• [Data to use]:
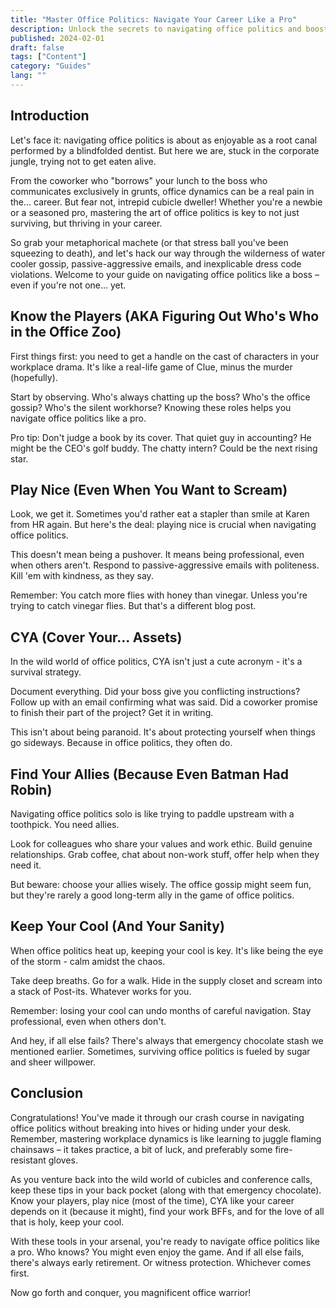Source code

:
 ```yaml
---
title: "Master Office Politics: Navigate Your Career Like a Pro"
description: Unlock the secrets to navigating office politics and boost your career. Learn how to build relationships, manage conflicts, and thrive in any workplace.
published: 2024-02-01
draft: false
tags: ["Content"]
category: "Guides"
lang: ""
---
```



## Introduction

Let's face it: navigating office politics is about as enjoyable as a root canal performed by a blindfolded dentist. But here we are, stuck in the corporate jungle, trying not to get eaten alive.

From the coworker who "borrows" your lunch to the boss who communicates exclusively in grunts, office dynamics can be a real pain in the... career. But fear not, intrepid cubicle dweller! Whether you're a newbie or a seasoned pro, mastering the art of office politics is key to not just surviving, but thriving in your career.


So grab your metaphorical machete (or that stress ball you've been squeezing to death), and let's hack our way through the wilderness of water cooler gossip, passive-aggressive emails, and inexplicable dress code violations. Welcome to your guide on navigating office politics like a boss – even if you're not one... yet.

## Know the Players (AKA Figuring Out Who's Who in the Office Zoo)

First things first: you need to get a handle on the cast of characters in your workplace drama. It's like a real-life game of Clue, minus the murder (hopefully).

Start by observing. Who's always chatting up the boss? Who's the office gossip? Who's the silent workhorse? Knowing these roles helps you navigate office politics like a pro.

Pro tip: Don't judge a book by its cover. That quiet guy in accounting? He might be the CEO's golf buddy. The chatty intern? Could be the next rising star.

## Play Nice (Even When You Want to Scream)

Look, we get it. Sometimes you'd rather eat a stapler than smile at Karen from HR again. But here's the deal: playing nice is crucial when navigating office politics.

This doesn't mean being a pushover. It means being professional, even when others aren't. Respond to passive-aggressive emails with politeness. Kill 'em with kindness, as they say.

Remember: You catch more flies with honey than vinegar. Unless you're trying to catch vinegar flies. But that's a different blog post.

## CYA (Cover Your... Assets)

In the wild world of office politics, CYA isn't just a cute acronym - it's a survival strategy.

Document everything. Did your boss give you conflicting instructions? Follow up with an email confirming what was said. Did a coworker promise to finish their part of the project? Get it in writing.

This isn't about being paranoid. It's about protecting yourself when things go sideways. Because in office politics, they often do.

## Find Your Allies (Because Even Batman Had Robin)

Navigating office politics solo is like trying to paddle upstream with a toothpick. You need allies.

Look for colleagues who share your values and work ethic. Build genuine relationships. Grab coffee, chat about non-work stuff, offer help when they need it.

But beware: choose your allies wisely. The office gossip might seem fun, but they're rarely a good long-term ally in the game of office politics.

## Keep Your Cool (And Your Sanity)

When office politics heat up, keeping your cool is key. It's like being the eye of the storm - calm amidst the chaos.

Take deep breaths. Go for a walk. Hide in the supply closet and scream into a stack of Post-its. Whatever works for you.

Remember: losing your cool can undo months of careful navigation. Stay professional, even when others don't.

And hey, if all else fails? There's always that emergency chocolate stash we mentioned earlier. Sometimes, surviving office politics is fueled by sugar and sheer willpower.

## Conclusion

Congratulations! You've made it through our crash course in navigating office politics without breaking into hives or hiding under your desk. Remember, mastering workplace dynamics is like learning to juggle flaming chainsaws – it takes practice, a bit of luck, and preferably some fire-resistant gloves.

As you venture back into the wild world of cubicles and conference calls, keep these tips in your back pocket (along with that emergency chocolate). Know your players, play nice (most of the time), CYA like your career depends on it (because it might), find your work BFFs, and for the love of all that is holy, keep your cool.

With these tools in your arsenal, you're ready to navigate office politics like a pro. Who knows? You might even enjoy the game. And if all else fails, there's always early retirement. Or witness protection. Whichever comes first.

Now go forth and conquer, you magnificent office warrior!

...

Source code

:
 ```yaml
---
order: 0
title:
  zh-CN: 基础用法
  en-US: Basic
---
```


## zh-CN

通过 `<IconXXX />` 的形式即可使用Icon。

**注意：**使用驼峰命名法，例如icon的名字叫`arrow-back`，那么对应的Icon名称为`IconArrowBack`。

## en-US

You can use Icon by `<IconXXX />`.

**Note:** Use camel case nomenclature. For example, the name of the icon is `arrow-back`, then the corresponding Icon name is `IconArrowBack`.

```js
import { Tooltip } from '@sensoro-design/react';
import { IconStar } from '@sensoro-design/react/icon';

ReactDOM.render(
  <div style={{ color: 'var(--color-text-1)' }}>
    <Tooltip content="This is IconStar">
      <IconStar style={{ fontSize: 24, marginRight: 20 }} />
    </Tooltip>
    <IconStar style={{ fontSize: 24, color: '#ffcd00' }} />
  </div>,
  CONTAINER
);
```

• [Work required]:
Say how many lines of these records hold the string "This", giving the number and no other words.

• [Result below]:
3